Carving a fresh path through 'sea of death'
Workers are building only the third paved artery through the Taklimakan Desert to help people and products move more freely
Five bulldozers were working on the side of a 9-meter-high dune. In one of them sat Zhang Xiaodong, his cab swirling with sand. Fine dust had collected in the lines of his sweaty face.
The construction team is building a new road through the Taklimakan Desert, the largest desert in China, covering 337,000 square kilometers in the Xinjiang Uygur autonomous region.
When it is finished, the road will connect the counties of Qiemo in the north and Yuli in the south, becoming only the third paved artery through the vast expanse known as the "sea of death". In the Uygur language, Taklimakan translates as "go in and you won't come out".
Zhang, 47, came to work in Xinjiang 30 years ago.
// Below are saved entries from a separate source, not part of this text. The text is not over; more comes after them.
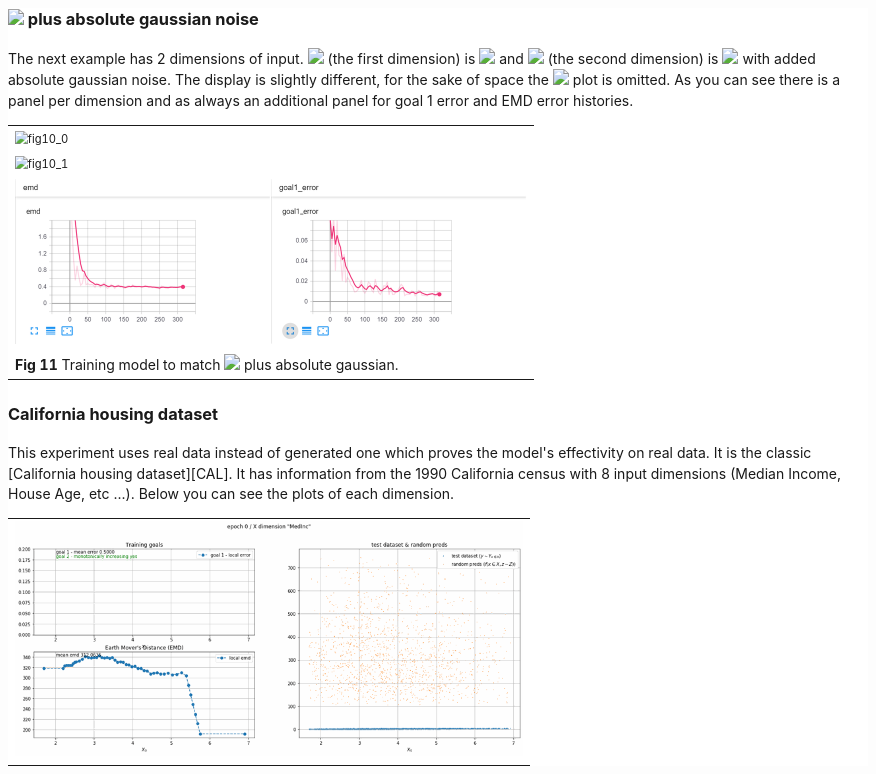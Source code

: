 ### <img src="https://render.githubusercontent.com/render/math?math=%7B%5Clarge%20x_%7B0%7D%5E2%20%2B%20x_%7B1%7D%5E3%7D"> plus absolute gaussian noise

The next example has 2 dimensions of input. <img src="https://render.githubusercontent.com/render/math?math=X_%7B0%7D"> (the first dimension) is <img src="https://render.githubusercontent.com/render/math?math=x%5E2"> and <img src="https://render.githubusercontent.com/render/math?math=X_%7B1%7D"> (the second dimension) is <img src="https://render.githubusercontent.com/render/math?math=x%5E3"> with added absolute gaussian noise. The display is slightly different, for the sake of space the <img src="https://render.githubusercontent.com/render/math?math=z-lines"> plot is omitted. As you can see there is a panel per dimension and as always an additional panel for goal 1 error and EMD error histories.

|      |
| ---- |
|<img src="images\x3_x2_absnormal_plots_res_0.gif" alt="fig10_0" style="zoom:80%;" />|
|<img src="images\x3_x2_absnormal_plots_res_1.gif" alt="fig10_1" style="zoom:80%;" />|
|<img src="images\fig_x3x2abs_tensorboard.png" alt="fig7" style="zoom:50%;" />|
| **Fig 11** Training model to match <img src="https://render.githubusercontent.com/render/math?math=x_%7B0%7D%5E2%20%2B%20x_%7B1%7D%5E3"> plus absolute gaussian. |

### California housing dataset

This experiment uses real data instead of generated one which proves the model's effectivity on real data. It is the classic [California housing dataset][CAL]. It has information from the 1990 California census with 8 input dimensions (Median Income, House Age, etc ...). Below you can see the plots of each dimension.

|      |
| ---- |
|<img src="images\california_housing_plots_res_0.gif" alt="fig10_0" style="zoom:66%;" />|

[^1]: <img src="https://render.githubusercontent.com/render/math?math=X"> is the n-dimensional continuous domain of the target function.  
[^2]: <img src="https://render.githubusercontent.com/render/math?math=Y_%7Bx%7D"> is a dependent random variable in an n-dimensional continuous space. The probability function must be continuous on <img src="https://render.githubusercontent.com/render/math?math=x">. The method presented in this article only applies to the case where <img src="https://render.githubusercontent.com/render/math?math=Y_%7Bx%7D"> to be 1-dimensional.  
[^3]: <img src="https://render.githubusercontent.com/render/math?math=Z"> is a uniformly distributed random variable in an n-dimensional continuous space with a predefined range.
[UAT]: https://en.wikipedia.org/wiki/Universal_approximation_theorem
[EMD]: https://en.wikipedia.org/wiki/Earth_mover%27s_distance "Earth Mover's Distance"
[DEL]: https://www.kaggle.com/usdot/flight-delays	"2015 Flight Delays and Cancellations Dataset"
[MLE]: https://machinelearningmastery.com/logistic-regression-with-maximum-likelihood-estimation/	"Logistic regression with maximum likelihood estimation"
[CAL]: http://lib.stat.cmu.edu/datasets/houses.zip "California Housing Dataset"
He cut his teeth on the roads built to transport the region's oil products.
Maneuvering the bulldozer to compress sand and create the road's surface is second nature to Zhang. He said the job comes with a healthy paycheck but also involves extreme heat, limited water, poor access to electricity, and a bad phone signal - not to mention sandstorms.
"I'm from Sichuan province, a place with green hills and clean water. But I've spent most of my life in the sand," he said. As well as Xinjiang, Zhang has worked in Saudi Arabia and the United Arab Emirates.